Informix

 View Only
Expand all | Collapse all

Table Extent Size calculation

  • 1.  Table Extent Size calculation

    Posted Tue November 17, 2020 02:37 AM
    I have to create a new table and need to calculate the extent size. If I don't have data growth forecasting , but customer has given the reference table and as per the reference table below are the data:

    Row size   133
    Number of rows - 52655123
    Number of column - 29


    Can this be used for creating new table or should I ask customer for growth forecasting ?
    And please let me know the extent size calculation formula.

    Thanks
    Amit Patel

    ------------------------------
    AMIT PATEL
    ------------------------------

    #Informix


  • 2.  RE: Table Extent Size calculation

    Posted Tue November 17, 2020 02:50 AM

    Hi Amit,

     

     

    Very important to to mess with is the first extent, because you cannot change this size. The size of the next extent is also important to avoid having a high number of extents over time, but you can modify it anytime: the new value will apply for the next newly created extent, so the impact of giving it a size is not so critical as it can be modified anytime.

     

    If your customer is insisting on not giving you a growth forecast, apply 10% of first extent size to the next size and monitor with sysmaster over time.

    If you see the table has 30 extents in one week, next size is way too low and needs to be increased.

    This query will help

     

    select dbsname,tabname,min(size) as min,sum(size) as sum,count(*) as count from sysmaster:sysextents where dbsname not matches "sys*"group by 1,2;

     

    Eric

     






  • 3.  RE: Table Extent Size calculation

    Posted Tue November 17, 2020 04:14 AM
    Hi Amit,

    You also need to consider:

    1) Page Size on which you will be creating a table 
    2) Table needs to be fragmented or non fragmented
    3) If you don't have data forecasting, then you can look at the reference table growth rate and take out the number of rows.



    ------------------------------
    Gaurav Kumar
    ------------------------------



  • 4.  RE: Table Extent Size calculation

    Posted Wed November 18, 2020 07:06 AM
    Hi Gaurav,

     Customer told Data growth forecasting will be 30000-80000 per month....
    So what should be the First and next extent size for table


    Thanks
    Amit Patel

    ------------------------------
    AMIT PATEL
    ------------------------------



  • 5.  RE: Table Extent Size calculation

    Posted Wed November 18, 2020 10:14 AM
    Hi Amit,

    While a formula has been provided for you, it might be worth pointing out that there is little benefit in spending loads of time on this, unless you use version 11.50 or earlier. Some of the advice given above would appear to relate to these older versions.

    In recent versions of Informix, 11.70 onwards I believe, the extent algorithm will ensure all new extents are at least 10% of the total table (or fragment) size. This will override the next extent size if it is smaller than this. The database engine will also merge any adjacent extents into a single extent. Therefore if you let the engine do its thing you should not have any issues with too many extents even if you start from the default of 16 kB.
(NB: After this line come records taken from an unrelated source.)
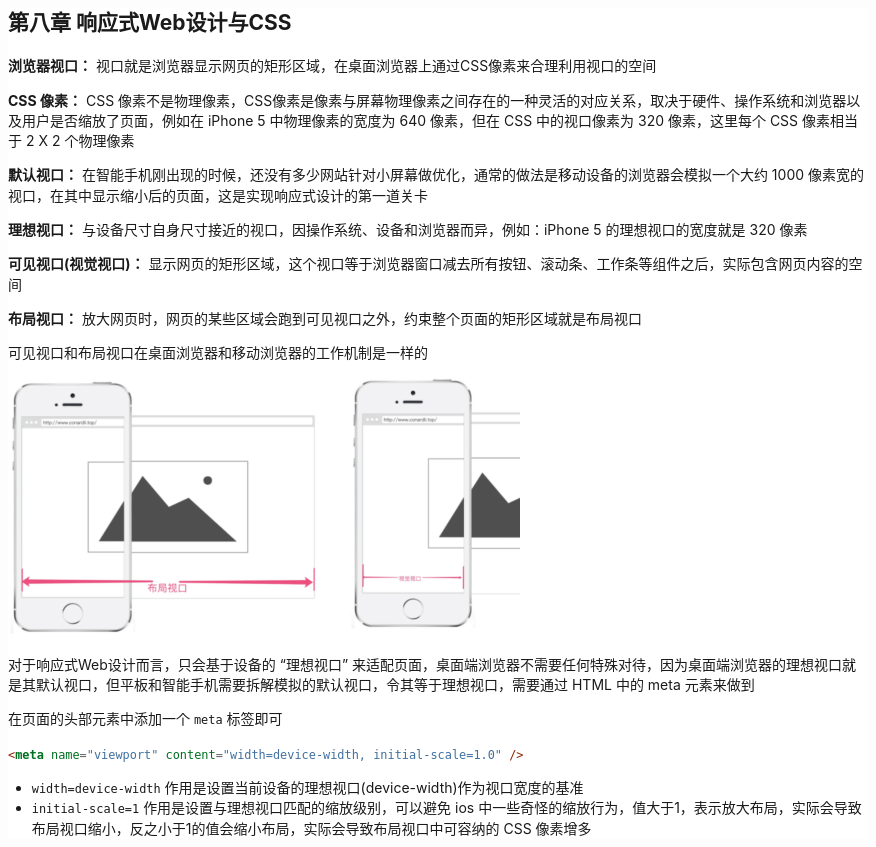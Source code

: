 ## 第八章 响应式Web设计与CSS

**浏览器视口：** 视口就是浏览器显示网页的矩形区域，在桌面浏览器上通过CSS像素来合理利用视口的空间

**CSS 像素：** CSS 像素不是物理像素，CSS像素是像素与屏幕物理像素之间存在的一种灵活的对应关系，取决于硬件、操作系统和浏览器以及用户是否缩放了页面，例如在 iPhone 5 中物理像素的宽度为 640 像素，但在 CSS 中的视口像素为 320 像素，这里每个 CSS 像素相当于 2 X 2 个物理像素

**默认视口：** 在智能手机刚出现的时候，还没有多少网站针对小屏幕做优化，通常的做法是移动设备的浏览器会模拟一个大约 1000 像素宽的视口，在其中显示缩小后的页面，这是实现响应式设计的第一道关卡

**理想视口：** 与设备尺寸自身尺寸接近的视口，因操作系统、设备和浏览器而异，例如：iPhone 5 的理想视口的宽度就是 320 像素

**可见视口(视觉视口)：** 显示网页的矩形区域，这个视口等于浏览器窗口减去所有按钮、滚动条、工作条等组件之后，实际包含网页内容的空间

**布局视口：** 放大网页时，网页的某些区域会跑到可见视口之外，约束整个页面的矩形区域就是布局视口

可见视口和布局视口在桌面浏览器和移动浏览器的工作机制是一样的

<img src="images/image-20240331095523662.png" alt="image-20240331095523662" style="zoom:50%;" />



对于响应式Web设计而言，只会基于设备的 “理想视口” 来适配页面，桌面端浏览器不需要任何特殊对待，因为桌面端浏览器的理想视口就是其默认视口，但平板和智能手机需要拆解模拟的默认视口，令其等于理想视口，需要通过 HTML 中的 meta 元素来做到



在页面的头部元素中添加一个 `meta` 标签即可

```html
<meta name="viewport" content="width=device-width, initial-scale=1.0" />
```

- `width=device-width` 作用是设置当前设备的理想视口(device-width)作为视口宽度的基准
- `initial-scale=1` 作用是设置与理想视口匹配的缩放级别，可以避免 ios 中一些奇怪的缩放行为，值大于1，表示放大布局，实际会导致布局视口缩小，反之小于1的值会缩小布局，实际会导致布局视口中可容纳的 CSS 像素增多
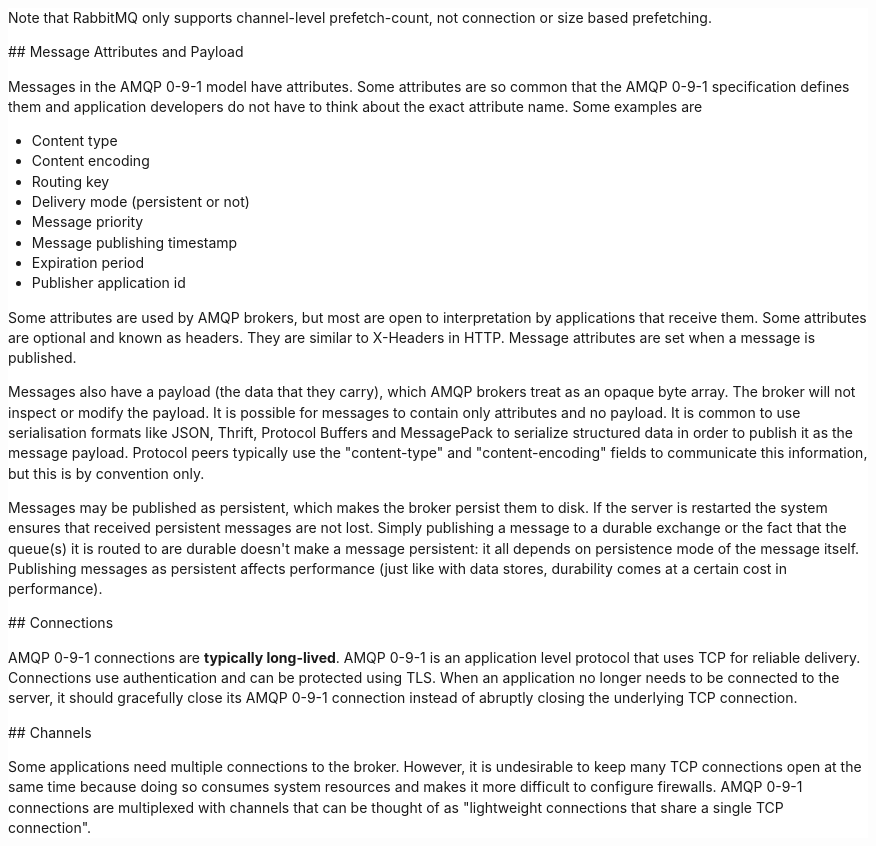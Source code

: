 Note that RabbitMQ only supports channel-level prefetch-count, not connection or size based
prefetching.

## Message Attributes and Payload

Messages in the AMQP 0-9-1 model have attributes. Some attributes are so common that the AMQP 0-9-1 specification defines them and application developers do not have to think about the exact attribute name. Some examples are

- Content type
- Content encoding
- Routing key
- Delivery mode (persistent or not)
- Message priority
- Message publishing timestamp
- Expiration period
- Publisher application id

Some attributes are used by AMQP brokers, but most are open to interpretation by applications that
receive them. Some attributes are optional and known as headers. They are similar to X-Headers in
HTTP. Message attributes are set when a message is published.

Messages also have a payload (the data that they carry), which AMQP brokers treat as an opaque byte
array. The broker will not inspect or modify the payload. It is possible for messages to contain
only attributes and no payload. It is common to use serialisation formats like JSON, Thrift,
Protocol Buffers and MessagePack to serialize structured data in order to publish it as the message
payload. Protocol peers typically use the "content-type" and "content-encoding" fields to
communicate this information, but this is by convention only.

Messages may be published as persistent, which makes the broker persist them to disk. If the server
is restarted the system ensures that received persistent messages are not lost. Simply publishing a
message to a durable exchange or the fact that the queue(s) it is routed to are durable doesn't make
a message persistent: it all depends on persistence mode of the message itself. Publishing messages
as persistent affects performance (just like with data stores, durability comes at a certain cost in
performance).

## Connections

AMQP 0-9-1 connections are **typically long-lived**. AMQP 0-9-1 is an application level protocol that
uses TCP for reliable delivery. Connections use authentication and can be protected using TLS. When
an application no longer needs to be connected to the server, it should gracefully close its AMQP
0-9-1 connection instead of abruptly closing the underlying TCP connection.

## Channels

Some applications need multiple connections to the broker. However, it is undesirable to keep many
TCP connections open at the same time because doing so consumes system resources and makes it more
difficult to configure firewalls. AMQP 0-9-1 connections are multiplexed with channels that can be
thought of as "lightweight connections that share a single TCP connection".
    Having said this, if you know the table will be large then it makes sense to start with something bigger for the initial and next extent sizes. The engine will create larger extents than "next size" once next size is less than 10% of the table size and you can see this with 'oncheck -pe', however "dbschema -ss" will still show the extent sizes set by you.

    It's also worth noting that if you plan to use the table shrink feature in future that a table cannot be made smaller than its initial extent size.

    Ben.

    ------------------------------
    Benjamin Thompson
    ------------------------------



  • 6.  RE: Table Extent Size calculation

    IBM Champion
    Posted Wed November 18, 2020 10:31 AM
    Bejamin is correct in everything he says. However, there are two issues with just creating the table with the default extent sizing of 8K and letting it grow:
    1. If the dbspace into which you are placing it has its free space fragmented by dropped smaller objects, then the initial extent will not likely be contiguous with those created during the load resulting in a fragmented initial load.
    2. Growing the extents during the load will SEVERELY slow down the load versus pre-allocating the disk space by specifying the initial extent size. Similarly specifying the next size will make sure that additional extents are similarly preallocated to a reasonable size and so, if you size for a month's growth, the client's applications will only experience a slight delay to allocate a new extent once a month, rather than more frequently.
    Art

    Art S. Kagel, President and Principal Consultant
    ASK Database Management


    Disclaimer: Please keep in mind that my own opinions are my own opinions and do not reflect on the IIUG, nor any other organization with which I am associated either explicitly, implicitly, or by inference.  Neither do those opinions reflect those of other individuals affiliated with any entity with which I am affiliated nor those of the entities themselves.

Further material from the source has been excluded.